Instructions to use WhissleAI/STT-meta-ZH-150m with libraries, inference providers, notebooks, and local apps. Follow these links to get started.
- Libraries
- NeMo
How to use WhissleAI/STT-meta-ZH-150m with NeMo:
import nemo.collections.asr as nemo_asr asr_model = nemo_asr.models.ASRModel.from_pretrained("WhissleAI/STT-meta-ZH-150m") transcriptions = asr_model.transcribe(["file.wav"]) - Notebooks
- Google Colab
- Kaggle
STT-meta-ZH-100m
A dual-head Mandarin Chinese ASR model that simultaneously performs speech-to-text transcription and speaker attribute classification (age, gender, dialect) in a single forward pass.

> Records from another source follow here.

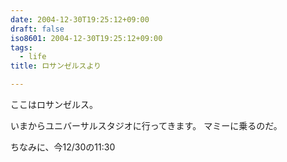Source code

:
 ```yaml
---
date: 2004-12-30T19:25:12+09:00
draft: false
iso8601: 2004-12-30T19:25:12+09:00
tags:
  - life
title: ロサンゼルスより

---
```


ここはロサンゼルス。

いまからユニバーサルスタジオに行ってきます。
マミーに乗るのだ。

ちなみに、今12/30の11:30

Built on NVIDIA Citrinet-1024 with language-specific bottleneck adapters and a trailing tag classifier head, fine-tuned on 60 hours of meta-annotated Mandarin speech data using PromptingNemo.
| Metric | Value |
|---|---|
| Parameters | 157.7M |
| WER | 19.22% |
| Tag Accuracy | 94.2% |
| Language | Mandarin Chinese (zh) |
| Audio | 16kHz mono |
Architecture
Audio (16kHz) ──▶ Mel Spectrogram (80-dim) ──▶ Citrinet-1024 Encoder (23 blocks)
│
┌─────────┴─────────┐
▼ ▼
CTC Decoder Tag Classifier
(5001 vocab) (3 linear heads)
│ │
▼ ▼
Transcription + AGE / GENDER /
Entity Tags DIALECT labels
Parameter Breakdown
| Component | Parameters | Description |
|---|---|---|
| Citrinet-1024 Encoder | 140.4M | 23 Jasper-style blocks with squeeze-excitation |
| Language Adapter | 12.1M | Bottleneck adapters (dim=256) in each encoder block |
| CTC Decoder | 5.1M | Conv1d projecting 1024 → 5001 (BPE vocab + blank) |
| Tag Classifier | 12.3K | 3 linear heads on mean-pooled encoder output |
| Total | 157.7M |
Tag Categories
| Category | Classes | Labels |
|---|---|---|
| AGE | 5 | NONE, AGE_14_25, AGE_26_40, AGE_<14, AGE_>41 |
| GENDER | 3 | NONE, GENDER_FEMALE, GENDER_MALE |
| DIALECT | 4 | NONE, DIALECT_NORTH, DIALECT_OTHERS, DIALECT_SOUTH |
The CTC head also outputs inline entity tags (e.g., ENTITY_PERSON_NAME ... END, ENTITY_TEMPERATURE ... END) as part of the transcription vocabulary.
Files
| File | Description |
|---|---|
zh-citrinet-meta-v11.nemo |
Full NeMo checkpoint (encoder + decoder + adapter + tag classifier) |
onnx/model.onnx |
ONNX model with dual outputs: logprobs (CTC) + encoder_output |
onnx/tag_classifier.onnx |
Standalone tag classifier (input: pooled encoder features) |
onnx/tag_classifier.json |
Tag classifier metadata (labels, class counts) |
onnx/config.json |
Preprocessor configuration (mel spectrogram parameters) |
onnx/tokenizer.model |
SentencePiece BPE tokenizer (5000 tokens) |
onnx/vocabulary.json |
Full vocabulary list with token mappings |
Usage
NeMo Inference
import nemo.collections.asr as nemo_asr
# Standard NeMo transcription (CTC head only — tag classifier weights
# are stored in the checkpoint but EncDecCTCModelBPE does not load them
# by default). For full dual-head inference, use ONNX or PromptingNemo.
asr_model = nemo_asr.models.ASRModel.from_pretrained(
"WhissleAI/STT-meta-ZH-100m"
)
transcriptions = asr_model.transcribe(["audio.wav"])
print(transcriptions[0])
# Output includes inline tags:
# "你好世界。 AGE_26_40 GENDER_MALE ENTITY_PERSON_NAME 张三 END"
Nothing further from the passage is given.